The BIG Lottery Fund (BIG) has today announced the latest grants from its Heroes Return 2 programme. Last month BIG committed over £1 million extra funding to the scheme over the next year to ensure that veterans can apply and are able to journey to revisit the scenes of WW2 events such as the forthcoming 70th anniversary of the Battle of Crete in May.

Announcing today’s awards, Big Lottery Fund Scotland Chair, Alison Magee, said: “We have been extremely proud to support these men and women who served their country with such distinction during the course of the Second World War. The heroism of that time should never be forgotten and the stories we hear from those we fund to return to former war zones are testament to that. Extending the scheme for another year will be a big help to those who have felt so far unable to make their personal journeys back to the battlefronts of WW2.”

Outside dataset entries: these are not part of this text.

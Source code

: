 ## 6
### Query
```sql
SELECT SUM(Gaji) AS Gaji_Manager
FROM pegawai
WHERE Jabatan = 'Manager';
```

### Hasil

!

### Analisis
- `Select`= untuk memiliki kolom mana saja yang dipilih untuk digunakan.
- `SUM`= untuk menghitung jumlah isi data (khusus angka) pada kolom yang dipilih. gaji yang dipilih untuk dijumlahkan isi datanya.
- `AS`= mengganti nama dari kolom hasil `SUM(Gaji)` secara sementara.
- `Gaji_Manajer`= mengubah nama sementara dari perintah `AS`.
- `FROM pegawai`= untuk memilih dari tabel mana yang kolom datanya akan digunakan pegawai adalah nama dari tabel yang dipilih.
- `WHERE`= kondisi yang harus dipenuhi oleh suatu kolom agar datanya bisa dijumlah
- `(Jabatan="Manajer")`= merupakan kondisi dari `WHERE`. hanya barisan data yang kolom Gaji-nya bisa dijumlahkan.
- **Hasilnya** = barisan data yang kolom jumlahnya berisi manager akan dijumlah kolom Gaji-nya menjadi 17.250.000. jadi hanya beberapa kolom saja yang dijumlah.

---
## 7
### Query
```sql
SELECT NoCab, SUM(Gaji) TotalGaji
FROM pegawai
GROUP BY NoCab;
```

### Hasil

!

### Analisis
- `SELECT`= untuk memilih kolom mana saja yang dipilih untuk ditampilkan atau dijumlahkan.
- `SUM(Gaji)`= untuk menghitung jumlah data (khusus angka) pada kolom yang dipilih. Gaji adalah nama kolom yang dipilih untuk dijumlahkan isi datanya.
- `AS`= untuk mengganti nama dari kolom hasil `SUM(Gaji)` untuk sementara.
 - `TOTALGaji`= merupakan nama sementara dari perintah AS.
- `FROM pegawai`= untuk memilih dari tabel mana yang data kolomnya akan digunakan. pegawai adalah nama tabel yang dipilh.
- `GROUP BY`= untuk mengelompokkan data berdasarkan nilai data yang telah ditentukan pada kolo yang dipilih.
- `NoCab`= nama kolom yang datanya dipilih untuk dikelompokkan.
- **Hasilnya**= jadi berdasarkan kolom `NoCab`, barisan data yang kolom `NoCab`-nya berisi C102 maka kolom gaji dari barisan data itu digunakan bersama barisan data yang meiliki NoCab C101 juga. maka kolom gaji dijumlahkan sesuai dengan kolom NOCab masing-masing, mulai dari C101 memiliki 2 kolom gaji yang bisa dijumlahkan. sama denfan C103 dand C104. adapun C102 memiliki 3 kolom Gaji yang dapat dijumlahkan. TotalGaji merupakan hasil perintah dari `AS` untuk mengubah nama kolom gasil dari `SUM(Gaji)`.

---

Among those being funded is Ben Yates, 88, from Dalmellington in Ayrshire. He was based in Alexandria, Egypt, from 1941 to 1943 and served aboard the Royal Navy Destroyer, HRS Aldenham. During this period the ship made 13 convoys to Malta to provide relief to the island. Malta was strategically important to both sides at the start of the war. German and Italian Forces resolved to bomb or starve the island into submission by attacking its ports, cities and towns during what became known as “The Siege of Malta.” HMS Aldenham struck a floating mine in December 1944, with the loss of 126 lives and was the last British manned destroyer to be lost in the Second World War.

Ben said, “Every year, for the last 12 years or so I have travelled to Aldenham, near Watford, to attend a memorial service. During the war people in the village used to knit the crew gloves and hats. Even though we couldn’t use them in the Mediterranean we really appreciated that they wanted to do something to help us. As far as we know there are only now three of us left who served on board the ship.”

Ben returned to Egypt thanks to a grant, his first trip back to the country since the end of the war. “Unfortunately because of the recent severe weather conditions we missed three days of the trip but I got the chance to sail up the Suez Canal again after 68 years. The trip meant a lot to me as I have always wanted to go back but could never afford it before.”

When 85 year-old George Murray from Glasgow travelled back to Holland with a carer the visit had extra special significance for him. George said, “I’d moved around so much during the war and only stayed in one place towards the end of 1944. We were preparing for the Rhine crossing and were stationed for about eight weeks in Holland near Eindhoven - it was the first time that I can remember that happening. We stayed in a town called Oisterwijk, it was a harsh winter and none of us wanted to sleep in the back of a truck. A local family put two of us up, they had eight or nine children, one was about 18, the same age as me, and I became very close to the family.”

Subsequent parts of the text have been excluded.